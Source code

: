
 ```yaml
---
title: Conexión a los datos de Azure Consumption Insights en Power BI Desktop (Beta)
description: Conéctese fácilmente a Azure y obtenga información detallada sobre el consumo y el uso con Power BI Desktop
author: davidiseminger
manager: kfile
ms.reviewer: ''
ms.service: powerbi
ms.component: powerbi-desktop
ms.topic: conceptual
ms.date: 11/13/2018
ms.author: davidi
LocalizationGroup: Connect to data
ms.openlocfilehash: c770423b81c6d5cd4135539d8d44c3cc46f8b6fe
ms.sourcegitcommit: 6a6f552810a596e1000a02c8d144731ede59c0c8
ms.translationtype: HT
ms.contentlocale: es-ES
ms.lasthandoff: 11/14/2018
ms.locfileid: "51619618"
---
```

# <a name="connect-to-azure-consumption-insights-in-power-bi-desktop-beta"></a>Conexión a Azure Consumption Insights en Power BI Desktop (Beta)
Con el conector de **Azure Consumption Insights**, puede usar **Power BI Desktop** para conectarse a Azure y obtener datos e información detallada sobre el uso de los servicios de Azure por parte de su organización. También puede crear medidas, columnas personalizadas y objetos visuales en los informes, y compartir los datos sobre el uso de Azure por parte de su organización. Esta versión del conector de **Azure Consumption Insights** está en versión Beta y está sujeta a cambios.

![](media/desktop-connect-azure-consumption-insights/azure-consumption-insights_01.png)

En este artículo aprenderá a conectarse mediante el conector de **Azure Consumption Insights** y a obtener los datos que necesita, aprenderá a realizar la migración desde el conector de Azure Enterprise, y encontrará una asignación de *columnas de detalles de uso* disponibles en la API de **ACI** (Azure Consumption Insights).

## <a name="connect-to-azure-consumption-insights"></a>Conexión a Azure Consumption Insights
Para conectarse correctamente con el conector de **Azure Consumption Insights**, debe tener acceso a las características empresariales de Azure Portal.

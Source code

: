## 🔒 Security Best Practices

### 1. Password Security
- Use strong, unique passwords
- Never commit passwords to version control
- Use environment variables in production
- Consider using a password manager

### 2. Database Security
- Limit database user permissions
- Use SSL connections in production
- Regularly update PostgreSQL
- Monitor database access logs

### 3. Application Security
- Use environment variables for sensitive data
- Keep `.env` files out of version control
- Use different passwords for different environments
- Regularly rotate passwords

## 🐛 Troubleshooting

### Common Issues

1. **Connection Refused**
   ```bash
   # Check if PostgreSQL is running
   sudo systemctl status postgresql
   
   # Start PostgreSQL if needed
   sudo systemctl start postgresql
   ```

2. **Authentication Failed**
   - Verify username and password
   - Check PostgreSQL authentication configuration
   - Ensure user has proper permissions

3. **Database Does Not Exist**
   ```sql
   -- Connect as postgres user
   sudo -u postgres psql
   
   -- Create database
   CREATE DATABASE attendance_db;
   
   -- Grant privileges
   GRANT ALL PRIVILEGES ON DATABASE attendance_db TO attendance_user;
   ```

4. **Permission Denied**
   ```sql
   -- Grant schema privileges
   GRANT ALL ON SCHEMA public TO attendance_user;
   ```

#####

Search the entries for the string "sobre". Copy every line that has it.

description: Conéctese fácilmente a Azure y obtenga información detallada sobre el consumo y el uso con Power BI Desktop
Con el conector de **Azure Consumption Insights**, puede usar **Power BI Desktop** para conectarse a Azure y obtener datos e información detallada sobre el uso de los servicios de Azure por parte de su organización. También puede crear medidas, columnas personalizadas y objetos visuales en los informes, y compartir los datos sobre el uso de Azure por parte de su organización. Esta versión del conector de **Azure Consumption Insights** está en versión Beta y está sujeta a cambios.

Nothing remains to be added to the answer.